My theory is that my identity as a person with disability is co-opted in the service of making others feel good while delivering no benefit to me, or other people with disability.

Here is an illustration of how this works. The 2021 NSW Public Sector State of the Sector Report noted that people with disability are the most bullied segment of the workforce. It also noted (on page 39) that “Bullying, discrimination, sexual harassment and racism should not be tolerated.” Note the passive ‘should’, rather than an active ‘will’ or an imperative ‘must’. What is going on here?

On page 47 there is a graphic chart on bullying, which I will translated into approximate figures – people with disability 24+%, Aboriginal people 20+%. LGBTQI people around 17%. Two other groups over 15% were regional and frontline staff – that’s a whole different problem area.

On page 6, in Commissioner’s foreword, we read “The workplace experience for people with disability is an area in which I want to see us make significant improvements. There is much to be done to ensure people with disability feel they are included and belong in the workplace, and are supported to do their best work.” Note the expression “there is much to be done.”

The report does not say people with disability are inspiring. But the problem is the same. There is a problem – staff with disability are being bullied at a far higher rate than other staff. They are not, therefore, ‘supported to do their best work’. There is an acknowledgement that there is “much to be done”, but  bullying is only passively frowned upon. Conflicted and mixed messages.

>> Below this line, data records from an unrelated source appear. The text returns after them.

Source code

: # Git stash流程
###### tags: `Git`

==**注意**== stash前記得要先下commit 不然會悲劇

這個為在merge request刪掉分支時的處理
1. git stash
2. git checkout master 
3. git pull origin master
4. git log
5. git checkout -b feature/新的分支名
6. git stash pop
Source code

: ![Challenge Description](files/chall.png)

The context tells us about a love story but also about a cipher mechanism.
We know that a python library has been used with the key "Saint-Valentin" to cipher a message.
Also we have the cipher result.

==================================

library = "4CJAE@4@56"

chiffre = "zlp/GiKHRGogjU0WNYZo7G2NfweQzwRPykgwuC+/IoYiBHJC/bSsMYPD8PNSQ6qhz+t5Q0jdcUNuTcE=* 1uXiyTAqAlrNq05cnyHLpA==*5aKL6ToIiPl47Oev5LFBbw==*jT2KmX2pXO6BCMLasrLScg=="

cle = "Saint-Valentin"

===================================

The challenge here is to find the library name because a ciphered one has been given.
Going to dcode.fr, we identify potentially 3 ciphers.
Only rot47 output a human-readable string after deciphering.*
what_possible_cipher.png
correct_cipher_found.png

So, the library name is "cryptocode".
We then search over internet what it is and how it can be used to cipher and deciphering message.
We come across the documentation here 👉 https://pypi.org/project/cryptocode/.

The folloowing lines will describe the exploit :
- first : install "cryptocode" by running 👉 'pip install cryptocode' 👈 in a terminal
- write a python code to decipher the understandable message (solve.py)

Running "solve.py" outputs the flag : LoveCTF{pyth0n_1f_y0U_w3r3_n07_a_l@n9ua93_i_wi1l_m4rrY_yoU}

But here’s the thing – if you are supposed to be committed to Disability Inclusion, but you aren’t really, making a show of being so is all that is needed. That showing can give you a dopamine fix and fool you into thinking the sentiment is real. Substituting sentiment for action is something we all do. This is why we fail at our efforts to convert a ‘new year’s resolution’ into action.

Saying you are committed to Disability Inclusion doesn’t mean you are. Only acting out that commitment is real.

This is a cranky point for me. When people express empathy for, or sympathy toward, people with disability but don’t do anything it comes across as a form of abuse. Our identity is used to serve their ends – they get the dopamine hit and we get nothing – except an expectation we should feel good because we have inspired somebody to express a positive sentiment. This is not okay.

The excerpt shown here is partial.